◆ **Task goal**: Return verbatim all lines from the first one in the records to the line with "by tfscan |", both ends kept.

◆ **Dataset entries**:

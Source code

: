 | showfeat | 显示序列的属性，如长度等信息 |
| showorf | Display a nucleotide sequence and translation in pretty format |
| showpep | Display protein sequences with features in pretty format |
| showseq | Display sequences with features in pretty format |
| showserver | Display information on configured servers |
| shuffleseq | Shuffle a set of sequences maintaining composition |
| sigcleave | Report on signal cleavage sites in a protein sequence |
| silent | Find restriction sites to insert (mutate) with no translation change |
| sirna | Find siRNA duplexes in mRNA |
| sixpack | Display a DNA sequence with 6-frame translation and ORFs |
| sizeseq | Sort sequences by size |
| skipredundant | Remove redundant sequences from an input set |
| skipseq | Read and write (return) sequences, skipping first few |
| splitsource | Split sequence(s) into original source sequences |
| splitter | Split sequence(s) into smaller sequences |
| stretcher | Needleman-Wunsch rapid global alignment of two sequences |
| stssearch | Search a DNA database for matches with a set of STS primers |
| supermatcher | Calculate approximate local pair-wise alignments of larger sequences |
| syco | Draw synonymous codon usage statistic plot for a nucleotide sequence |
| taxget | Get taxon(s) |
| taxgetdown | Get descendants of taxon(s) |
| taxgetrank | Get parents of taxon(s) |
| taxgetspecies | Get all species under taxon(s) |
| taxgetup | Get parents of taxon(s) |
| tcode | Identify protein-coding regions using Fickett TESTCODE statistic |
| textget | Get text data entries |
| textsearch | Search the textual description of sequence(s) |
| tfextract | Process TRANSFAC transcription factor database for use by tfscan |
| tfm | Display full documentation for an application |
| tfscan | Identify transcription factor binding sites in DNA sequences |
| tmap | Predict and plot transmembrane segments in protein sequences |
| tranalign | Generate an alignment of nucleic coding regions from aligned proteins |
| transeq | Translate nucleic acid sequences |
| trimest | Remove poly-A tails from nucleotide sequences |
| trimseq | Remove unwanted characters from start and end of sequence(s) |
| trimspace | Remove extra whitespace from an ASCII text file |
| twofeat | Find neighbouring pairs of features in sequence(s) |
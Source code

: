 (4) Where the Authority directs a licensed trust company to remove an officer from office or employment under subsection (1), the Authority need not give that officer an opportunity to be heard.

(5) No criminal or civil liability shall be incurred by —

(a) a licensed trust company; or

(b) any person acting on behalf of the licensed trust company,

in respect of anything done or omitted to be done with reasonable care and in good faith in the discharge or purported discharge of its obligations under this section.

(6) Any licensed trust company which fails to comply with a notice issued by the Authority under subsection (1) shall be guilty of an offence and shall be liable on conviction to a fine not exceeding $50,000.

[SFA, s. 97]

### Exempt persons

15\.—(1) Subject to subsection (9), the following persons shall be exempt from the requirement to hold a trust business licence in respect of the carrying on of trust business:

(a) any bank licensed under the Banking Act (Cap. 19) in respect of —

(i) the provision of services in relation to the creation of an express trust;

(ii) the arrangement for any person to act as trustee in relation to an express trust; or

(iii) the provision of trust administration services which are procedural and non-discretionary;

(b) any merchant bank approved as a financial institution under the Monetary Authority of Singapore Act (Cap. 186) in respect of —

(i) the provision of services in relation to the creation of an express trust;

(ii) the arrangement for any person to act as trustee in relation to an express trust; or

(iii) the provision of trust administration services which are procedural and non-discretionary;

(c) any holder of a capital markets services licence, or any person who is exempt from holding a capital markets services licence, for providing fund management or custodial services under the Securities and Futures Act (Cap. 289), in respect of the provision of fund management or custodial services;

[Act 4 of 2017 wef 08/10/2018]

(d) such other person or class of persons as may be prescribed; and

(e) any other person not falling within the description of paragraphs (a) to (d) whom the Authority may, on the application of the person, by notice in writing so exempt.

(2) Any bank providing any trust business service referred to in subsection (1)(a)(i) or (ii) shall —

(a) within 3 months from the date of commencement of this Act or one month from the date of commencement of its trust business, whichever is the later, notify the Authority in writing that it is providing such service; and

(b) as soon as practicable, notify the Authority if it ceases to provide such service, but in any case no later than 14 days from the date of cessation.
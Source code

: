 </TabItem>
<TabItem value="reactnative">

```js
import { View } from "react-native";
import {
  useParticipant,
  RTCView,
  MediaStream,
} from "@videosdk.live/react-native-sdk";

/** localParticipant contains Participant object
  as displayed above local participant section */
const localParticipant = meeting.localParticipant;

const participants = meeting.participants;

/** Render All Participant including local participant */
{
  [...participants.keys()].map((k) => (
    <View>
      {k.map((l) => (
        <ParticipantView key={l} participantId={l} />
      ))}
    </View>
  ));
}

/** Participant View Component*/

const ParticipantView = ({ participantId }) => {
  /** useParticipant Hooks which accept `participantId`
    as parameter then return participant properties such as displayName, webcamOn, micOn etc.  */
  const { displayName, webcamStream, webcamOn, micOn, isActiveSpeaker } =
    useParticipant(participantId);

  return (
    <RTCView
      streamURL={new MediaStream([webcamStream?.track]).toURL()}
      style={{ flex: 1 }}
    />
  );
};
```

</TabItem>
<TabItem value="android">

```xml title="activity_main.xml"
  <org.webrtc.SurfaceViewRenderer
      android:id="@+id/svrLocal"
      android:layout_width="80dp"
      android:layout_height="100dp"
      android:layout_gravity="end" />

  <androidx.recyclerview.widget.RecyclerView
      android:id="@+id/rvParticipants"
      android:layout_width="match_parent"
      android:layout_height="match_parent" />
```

◆ **Output**:
Source code

: | showfeat | 显示序列的属性，如长度等信息 |
| showorf | Display a nucleotide sequence and translation in pretty format |
| showpep | Display protein sequences with features in pretty format |
| showseq | Display sequences with features in pretty format |
| showserver | Display information on configured servers |
| shuffleseq | Shuffle a set of sequences maintaining composition |
| sigcleave | Report on signal cleavage sites in a protein sequence |
| silent | Find restriction sites to insert (mutate) with no translation change |
| sirna | Find siRNA duplexes in mRNA |
| sixpack | Display a DNA sequence with 6-frame translation and ORFs |
| sizeseq | Sort sequences by size |
| skipredundant | Remove redundant sequences from an input set |
| skipseq | Read and write (return) sequences, skipping first few |
| splitsource | Split sequence(s) into original source sequences |
| splitter | Split sequence(s) into smaller sequences |
| stretcher | Needleman-Wunsch rapid global alignment of two sequences |
| stssearch | Search a DNA database for matches with a set of STS primers |
| supermatcher | Calculate approximate local pair-wise alignments of larger sequences |
| syco | Draw synonymous codon usage statistic plot for a nucleotide sequence |
| taxget | Get taxon(s) |
| taxgetdown | Get descendants of taxon(s) |
| taxgetrank | Get parents of taxon(s) |
| taxgetspecies | Get all species under taxon(s) |
| taxgetup | Get parents of taxon(s) |
| tcode | Identify protein-coding regions using Fickett TESTCODE statistic |
| textget | Get text data entries |
| textsearch | Search the textual description of sequence(s) |
| tfextract | Process TRANSFAC transcription factor database for use by tfscan |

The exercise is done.